- _Required action_: Pick out every line of the entries below where "chain" occurs, and copy those lines.

- _Data listing_:
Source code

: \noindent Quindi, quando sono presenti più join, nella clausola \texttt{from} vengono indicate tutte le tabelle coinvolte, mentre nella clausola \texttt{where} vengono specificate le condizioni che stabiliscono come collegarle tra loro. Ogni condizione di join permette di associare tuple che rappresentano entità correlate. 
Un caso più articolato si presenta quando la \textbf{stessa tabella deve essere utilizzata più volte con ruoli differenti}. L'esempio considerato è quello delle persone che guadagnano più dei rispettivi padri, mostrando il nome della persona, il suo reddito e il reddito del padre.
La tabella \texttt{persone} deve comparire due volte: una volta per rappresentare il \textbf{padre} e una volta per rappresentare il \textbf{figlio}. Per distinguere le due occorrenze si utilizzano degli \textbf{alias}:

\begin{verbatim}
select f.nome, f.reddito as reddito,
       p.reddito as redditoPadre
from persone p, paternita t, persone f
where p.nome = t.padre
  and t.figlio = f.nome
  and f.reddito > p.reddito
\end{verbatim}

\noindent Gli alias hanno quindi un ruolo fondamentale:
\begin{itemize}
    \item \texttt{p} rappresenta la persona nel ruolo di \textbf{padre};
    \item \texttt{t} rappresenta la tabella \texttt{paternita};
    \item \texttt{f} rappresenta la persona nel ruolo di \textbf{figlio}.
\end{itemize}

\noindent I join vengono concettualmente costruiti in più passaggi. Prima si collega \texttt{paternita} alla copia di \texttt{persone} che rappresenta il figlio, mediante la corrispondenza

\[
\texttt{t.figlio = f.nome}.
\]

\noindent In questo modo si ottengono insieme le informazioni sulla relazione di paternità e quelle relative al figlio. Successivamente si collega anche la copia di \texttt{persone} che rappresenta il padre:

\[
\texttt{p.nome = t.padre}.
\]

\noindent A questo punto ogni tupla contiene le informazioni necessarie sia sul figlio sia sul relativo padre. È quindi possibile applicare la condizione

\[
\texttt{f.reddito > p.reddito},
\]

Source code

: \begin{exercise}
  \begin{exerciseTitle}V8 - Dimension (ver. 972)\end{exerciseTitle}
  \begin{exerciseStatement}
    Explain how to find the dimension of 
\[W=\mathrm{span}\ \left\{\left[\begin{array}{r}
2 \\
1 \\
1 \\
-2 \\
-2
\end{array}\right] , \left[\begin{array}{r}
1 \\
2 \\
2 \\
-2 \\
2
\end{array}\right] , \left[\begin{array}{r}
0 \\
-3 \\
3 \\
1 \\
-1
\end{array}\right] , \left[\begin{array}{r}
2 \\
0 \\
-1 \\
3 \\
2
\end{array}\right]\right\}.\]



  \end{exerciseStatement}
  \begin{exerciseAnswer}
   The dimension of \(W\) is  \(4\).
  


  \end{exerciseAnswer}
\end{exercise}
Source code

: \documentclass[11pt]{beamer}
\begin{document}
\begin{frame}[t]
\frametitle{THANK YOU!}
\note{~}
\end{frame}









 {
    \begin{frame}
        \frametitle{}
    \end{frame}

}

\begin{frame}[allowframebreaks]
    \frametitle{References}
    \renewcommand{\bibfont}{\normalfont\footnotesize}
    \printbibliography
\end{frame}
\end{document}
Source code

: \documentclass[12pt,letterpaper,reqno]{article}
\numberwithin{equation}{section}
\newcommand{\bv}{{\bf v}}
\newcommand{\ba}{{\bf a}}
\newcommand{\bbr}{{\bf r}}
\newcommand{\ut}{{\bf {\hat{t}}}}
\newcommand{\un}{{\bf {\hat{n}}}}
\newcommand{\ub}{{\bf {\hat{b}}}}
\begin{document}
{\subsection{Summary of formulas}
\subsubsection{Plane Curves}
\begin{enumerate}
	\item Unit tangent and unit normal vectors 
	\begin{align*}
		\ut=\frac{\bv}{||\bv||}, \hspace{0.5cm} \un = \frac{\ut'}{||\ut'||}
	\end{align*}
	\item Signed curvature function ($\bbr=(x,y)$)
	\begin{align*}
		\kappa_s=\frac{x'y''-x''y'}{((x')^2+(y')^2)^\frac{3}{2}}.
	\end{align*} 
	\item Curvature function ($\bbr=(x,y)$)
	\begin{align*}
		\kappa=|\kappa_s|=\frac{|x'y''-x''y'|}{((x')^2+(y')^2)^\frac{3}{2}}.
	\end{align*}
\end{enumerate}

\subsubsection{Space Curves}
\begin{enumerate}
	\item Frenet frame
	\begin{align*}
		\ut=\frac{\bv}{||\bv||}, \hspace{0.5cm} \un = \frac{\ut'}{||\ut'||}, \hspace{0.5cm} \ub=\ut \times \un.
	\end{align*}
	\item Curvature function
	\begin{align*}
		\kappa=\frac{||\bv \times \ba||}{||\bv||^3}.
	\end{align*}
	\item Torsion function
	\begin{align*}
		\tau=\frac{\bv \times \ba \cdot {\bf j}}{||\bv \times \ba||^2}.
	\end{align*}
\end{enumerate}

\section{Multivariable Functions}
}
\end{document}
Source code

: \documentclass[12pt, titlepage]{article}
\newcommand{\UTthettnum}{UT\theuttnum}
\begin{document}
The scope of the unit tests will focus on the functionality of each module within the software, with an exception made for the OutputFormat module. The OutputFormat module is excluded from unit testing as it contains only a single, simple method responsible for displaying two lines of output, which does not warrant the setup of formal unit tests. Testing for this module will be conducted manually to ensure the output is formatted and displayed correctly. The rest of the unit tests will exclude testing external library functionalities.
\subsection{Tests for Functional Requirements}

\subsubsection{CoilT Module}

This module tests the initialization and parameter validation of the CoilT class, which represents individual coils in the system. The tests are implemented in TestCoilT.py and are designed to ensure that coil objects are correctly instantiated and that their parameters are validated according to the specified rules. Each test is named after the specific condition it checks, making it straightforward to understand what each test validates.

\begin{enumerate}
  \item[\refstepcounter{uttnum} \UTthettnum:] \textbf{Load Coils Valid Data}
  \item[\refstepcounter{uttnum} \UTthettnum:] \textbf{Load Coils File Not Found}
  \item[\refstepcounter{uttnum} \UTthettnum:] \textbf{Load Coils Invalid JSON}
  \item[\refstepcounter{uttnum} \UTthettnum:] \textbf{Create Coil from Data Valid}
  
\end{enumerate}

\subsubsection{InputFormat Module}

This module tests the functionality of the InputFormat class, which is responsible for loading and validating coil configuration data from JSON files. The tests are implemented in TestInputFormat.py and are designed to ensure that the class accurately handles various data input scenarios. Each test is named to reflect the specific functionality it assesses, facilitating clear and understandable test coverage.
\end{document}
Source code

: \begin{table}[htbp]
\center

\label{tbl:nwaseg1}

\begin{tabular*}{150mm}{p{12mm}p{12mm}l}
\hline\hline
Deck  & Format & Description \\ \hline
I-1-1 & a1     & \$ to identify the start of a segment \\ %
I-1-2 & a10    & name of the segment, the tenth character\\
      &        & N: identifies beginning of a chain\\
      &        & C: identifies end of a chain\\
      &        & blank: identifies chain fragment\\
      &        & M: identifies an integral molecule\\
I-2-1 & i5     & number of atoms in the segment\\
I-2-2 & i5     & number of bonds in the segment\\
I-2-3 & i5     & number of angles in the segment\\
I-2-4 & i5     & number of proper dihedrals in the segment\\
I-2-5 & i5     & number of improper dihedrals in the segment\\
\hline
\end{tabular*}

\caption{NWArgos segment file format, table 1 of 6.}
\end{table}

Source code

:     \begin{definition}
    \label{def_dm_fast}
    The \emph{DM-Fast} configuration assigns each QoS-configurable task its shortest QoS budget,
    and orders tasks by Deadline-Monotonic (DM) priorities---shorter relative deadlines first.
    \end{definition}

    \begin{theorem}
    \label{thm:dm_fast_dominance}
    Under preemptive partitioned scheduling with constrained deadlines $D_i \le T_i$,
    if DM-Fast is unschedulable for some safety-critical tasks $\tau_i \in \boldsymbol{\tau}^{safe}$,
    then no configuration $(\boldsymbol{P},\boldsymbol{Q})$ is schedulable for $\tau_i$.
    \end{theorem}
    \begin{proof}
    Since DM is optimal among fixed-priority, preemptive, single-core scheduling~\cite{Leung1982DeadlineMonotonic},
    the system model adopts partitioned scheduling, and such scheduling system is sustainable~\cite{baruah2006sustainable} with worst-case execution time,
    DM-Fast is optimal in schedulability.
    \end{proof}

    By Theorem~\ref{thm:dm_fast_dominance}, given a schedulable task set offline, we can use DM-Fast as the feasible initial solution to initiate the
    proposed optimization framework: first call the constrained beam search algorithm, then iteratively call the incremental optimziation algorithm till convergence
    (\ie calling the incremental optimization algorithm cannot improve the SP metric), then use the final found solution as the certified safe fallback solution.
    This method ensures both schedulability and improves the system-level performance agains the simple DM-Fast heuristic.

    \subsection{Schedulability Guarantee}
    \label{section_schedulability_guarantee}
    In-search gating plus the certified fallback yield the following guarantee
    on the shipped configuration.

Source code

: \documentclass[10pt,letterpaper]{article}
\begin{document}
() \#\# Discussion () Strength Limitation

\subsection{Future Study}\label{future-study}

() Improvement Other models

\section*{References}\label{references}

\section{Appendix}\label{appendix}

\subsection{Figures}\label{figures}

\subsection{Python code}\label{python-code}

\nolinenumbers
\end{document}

- _Response below_:
      &        & N: identifies beginning of a chain\\
      &        & C: identifies end of a chain\\
      &        & blank: identifies chain fragment\\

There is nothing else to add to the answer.